Exorcisme à la mode napolitaine
Jean Bellorini offre une vision ironique et fraternelle de la comédie de Molière
Un bordel, bien sûr. C’est Madame Pernelle qui le dit et en italien, dans son fauteuil roulant. Betti Pedrazzi joue cette «tartuffiée» de la première heure, qui peste contre la maisonnée, la servante Dorine (Angela De Matteo, terrienne, solaire, magnifique), ses petits-enfants en dessous de tout, Damis (Giampiero Schiano) et Mariane (Francesca De Nicolais). Seul son fils, Orgon (Gigio Alberti), a compris combien Monsieur Tartuffe est un saint.

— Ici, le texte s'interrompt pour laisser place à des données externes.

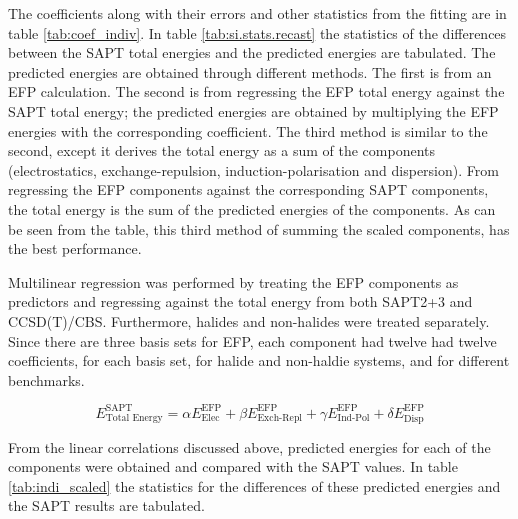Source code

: \begin{multicols}{2}

The coefficients along with their errors and other statistics from the fitting are in table 
\ref{tab:coef_indiv}.
In table 
\ref{tab:si.stats.recast}
the statistics of the differences between the SAPT total energies and the predicted energies are tabulated.
The predicted energies are obtained through different methods. 
The first is from an EFP calculation.
The second is from regressing the EFP total energy against the SAPT total energy; the predicted energies are obtained by multiplying the EFP energies with the corresponding coefficient.
The third method is similar to the second, except it derives the total energy as a sum of the components (electrostatics, exchange-repulsion, induction-polarisation and dispersion).
From regressing the EFP components against the corresponding SAPT components, the total energy is the sum of the predicted energies of the components.
As can be seen from the table, this third method of summing the scaled components, has the best performance.



Multilinear regression was performed by treating the EFP components as predictors and regressing against the total energy from both SAPT2+3 and CCSD(T)/CBS.
Furthermore, halides and non-halides were treated separately.
Since there are three basis sets for EFP, each component had twelve had twelve coefficients, for each basis set, for halide and non-haldie systems, and for different benchmarks.


\begin{equation}
    E^{\text{SAPT}}_{\text{Total Energy}} = \alpha E_{\text{Elec}}^{\text{EFP}} +
                                            \beta E_{\text{Exch-Repl}}^{\text{EFP}} +
                                            \gamma E_{\text{Ind-Pol}}^{\text{EFP}} +
                                            \delta E_{\text{Disp}}^{\text{EFP}}
\end{equation}

From the linear correlations discussed above, predicted energies for each of the components were obtained and compared with the SAPT values. 
In table 
\ref{tab:indi_scaled}
the statistics for the differences of these predicted energies and the SAPT results are tabulated. 
\end{multicols}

Cette entrée en matière donne le ton d’un spectacle qui fait sortir Molière de ses gonds sans le dénaturer, qui le rhabille à la mode italienne, comme pour vérifier sa robustesse, sa puissance d’abrasion, sa cruauté, mais aussi sa tendresse. Car la beauté du spectacle de Jean Bellorini n’est pas d’avoir opté pour la langue de Goldoni, mais pour ces comédiens-là, ancrés dans la matière des jours, légers quand il faut, bouleversants selon les scènes.
On peut rêver Tartuffe de mille manières. Cet hiver à la ComédieFrançaise, le Belge Ivo van Hove offrait une vision acide et politique d’une version de la pièce en trois actes, celle qui a été censurée et que l’universitaire Georges Forestier a reconstituée. Le faux dévot apparaissait nu d’abord, dans une bassine, objet des soins de toute la famille, comme si elle attendait d’être soumise, affranchie de son libre arbitre, possédée.
Jean Bellorini a une approche plus affective, c’est-à-dire aussi affectueuse de l’histoire. Federico Vanni est débonnaire sous sa soutane d’imposteur. Avec sa barbe et son gilet de professeur de lettres à la retraite, Gigio Alberti est un Orgon tout ce qu’il y a de plus éclairé a priori. Tous les personnages semblent sortis d’un album de famille napolitain des années 19601970. Ils sont entêtés, coriaces ou gourds.
Promesse de réparation
Le clin d’oeil napolitain de l’affaire? Un homme sur une croix dans la cuisine. Il porte un manteau orange et bientôt des lunettes Ray-Ban. Il est là d’entrée de jeu. On croit que c’est Tartuffe, c’est l’exempt du roi, celui qui à la fin vient arrêter le manipulateur d’âmes. Dorine l’époussette. Lui esquisse un sourire béat. Le deus ex machina, c’est lui, le seul vrai dieu de l’affaire. Il est promesse de réparation et invite à ne pas en être dupe. La transcendance est ailleurs. Dans ces moments où l’on danse sur Cosa Sarà de Lucio Dalla. Tous les Tartuffe du monde battent en retraite alors. Vade retro Tartufo!